Specifically, a parametric model of depressurization process is developed, which is based on a modified formulation of film condensation within an enclosed cylinder. This model, based on simplified lumped-heat capacity approximation of system components, can reasonably predict various parametric effects on the depressurization process, including the parametric effects of initial steam vapor pressure or temperature, coolant flow rate, and inlet temperature of coolant. These parametric analyses are vital to the optimized system design selections and operations.

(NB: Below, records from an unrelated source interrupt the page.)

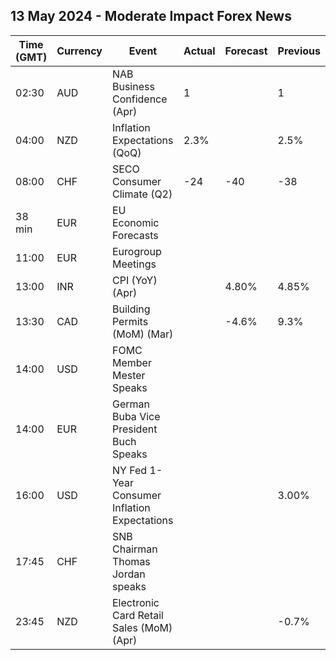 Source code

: ## 13 May 2024 - Moderate Impact Forex News

| Time (GMT) | Currency | Event | Actual | Forecast | Previous |
|------|----------|-------|--------|----------|----------|
| 02:30 | AUD | NAB Business Confidence (Apr) | 1 |  | 1 |
| 04:00 | NZD | Inflation Expectations (QoQ) | 2.3% |  | 2.5% |
| 08:00 | CHF | SECO Consumer Climate (Q2) | -24 | -40 | -38 |
| 38 min | EUR | EU Economic Forecasts |  |  |  |
| 11:00 | EUR | Eurogroup Meetings |  |  |  |
| 13:00 | INR | CPI (YoY) (Apr) |  | 4.80% | 4.85% |
| 13:30 | CAD | Building Permits (MoM) (Mar) |  | -4.6% | 9.3% |
| 14:00 | USD | FOMC Member Mester Speaks |  |  |  |
| 14:00 | EUR | German Buba Vice President Buch Speaks |  |  |  |
| 16:00 | USD | NY Fed 1-Year Consumer Inflation Expectations |  |  | 3.00% |
| 17:45 | CHF | SNB Chairman Thomas Jordan speaks |  |  |  |
| 23:45 | NZD | Electronic Card Retail Sales (MoM) (Apr) |  |  | -0.7% |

To account for the transient and nonuniformity of heat and mass transfer with coolant-flow-influenced vapor condensation in a three-dimensional system, a more complicated numerical model and associated computational fluid dynamics (CFD) simulation is conducted. The depressurization-process CFD model of the condensing vapor-liquid two-phase flow is based on a Eulerian approach with the volume of fraction (VOF) method and space condensation modeling approximation. The CFD simulation reveals some strong three-dimensional non-uniform temperature distributions of both steam vapor and coolant flow. The steam condensation is also strongly non-uniformly distributed near the cooling wall of inner cylinders. However, the transient vapor pressure is nearly uniformly distributed within the chamber at any moment. The deviation between the non-uniform vapor temperature distribution and the uniform pressure distribution clearly suggests that there exists strong thermodynamic non-equilibrium in the vapor phase during the vapor condensation process, and the depressurization is mainly due to the vapor condensation rather than the cooling of vapor.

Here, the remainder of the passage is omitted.